You might think that the big M is a burger joint, but in technical analysis, it is a variation of a double top chart pattern. The difference between a double top and a big M is that the big M has tall sides (when it works). When it fails, the left side remains tall, but the right side is amputated.
Let us take a closer look.
■ Behavior at a Glance
FIGURE 1.1 shows the typical behavior after a big M chart pattern forms. The big M is shown in a slightly thicker line.
FIGURE 1.1 This is the typical behavior of a big M chart pattern.
The launch price is where the uptrend begins that leads to the big M. Often the run up to a big M is a straight-line affair, not a rounded turn. The climb lasts as long as bullish enthusiasm drives price higher. Eventually, however, the stock peaks and retraces. That retrace forms the first peak of the big M.

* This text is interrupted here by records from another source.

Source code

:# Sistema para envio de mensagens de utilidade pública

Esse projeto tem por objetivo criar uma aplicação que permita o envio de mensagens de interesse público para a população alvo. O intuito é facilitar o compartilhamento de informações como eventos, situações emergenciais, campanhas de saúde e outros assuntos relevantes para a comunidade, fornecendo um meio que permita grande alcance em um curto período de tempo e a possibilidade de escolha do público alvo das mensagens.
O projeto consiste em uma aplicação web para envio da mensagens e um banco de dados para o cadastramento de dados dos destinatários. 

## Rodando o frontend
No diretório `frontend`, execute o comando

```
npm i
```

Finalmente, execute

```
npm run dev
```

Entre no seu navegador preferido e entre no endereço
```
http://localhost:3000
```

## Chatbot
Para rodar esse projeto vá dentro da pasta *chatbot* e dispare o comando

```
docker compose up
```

Bulls gather and attempt a new high, but price stalls at or near the price of the first high and drops back. This up-and-down movement forms the second peak.
When price closes below the valley between the two peaks, it confirms the chart pattern as a valid one and signals a breakout. Timber!
Price drops an average of 17% below the breakout price, but that is for more than 1,300 perfect trades. Do not expect to duplicate those results. You might hurt yourself.
Comparing the ultimate low with the launch price, we find that 60% of the big Ms see price returning to or dropping below the launch price. That also means 40% remain above the launch price.
- After a big M, the stock returns to the launch price 60% of the time.
Pullbacks
Figure 1.2 shows what happens to big M patterns 63% of the time.
FIGURE 1.2 Statistics related to pullbacks.
A big M appears as peaks AC with B marking the lowest valley between the two peaks (the so-called confirmation, or breakout price). A close below the price of B means a downward breakout. If price closes above the highest peak (A or C) before closing below the breakout price (B), then you do not have a big M.
D represents a pullback when the stock returns to the breakout price within a month after the breakout. The one-month window is arbitrary, but it serves as a good benchmark. I prefer that white space appear between the breakout and pullback as shown in the figure.
After a downward breakout, price drops an average of 7% in 5 days. Price reverses and retraces the drop for 5 more days (10 calendar days total since the breakout) until it peaks again at the top of the pullback (E).
Thirty-six percent of the time price continues higher, often leaving traders with a loss on their ledgers. However, the vast majority of the time (64%) price continues lower.
- A pullback occurs 63% of the time and price continues lower 64% of the time.
Busted Tops
Figure 1.3 shows the performance of busted big M chart patterns. A pattern busts after a downward breakout when price drops less than 10% before reversing and closing above the top of the chart pattern.
FIGURE 1.3 The average performance of big Ms that bust a downward breakout.
I found that 33% of big Ms will bust a downward breakout in a bull market. That means 1 in 3 trades will likely lose money. However, if you see a busted big M, then buy it. The average rise for a single busted chart pattern is a mouthwatering 47%. Of course, a single bust can turn into a double or triple bust, too. That is a risk. I will explain double and triple busts later or you can visit the glossary, which shows a picture (see Figure G.1).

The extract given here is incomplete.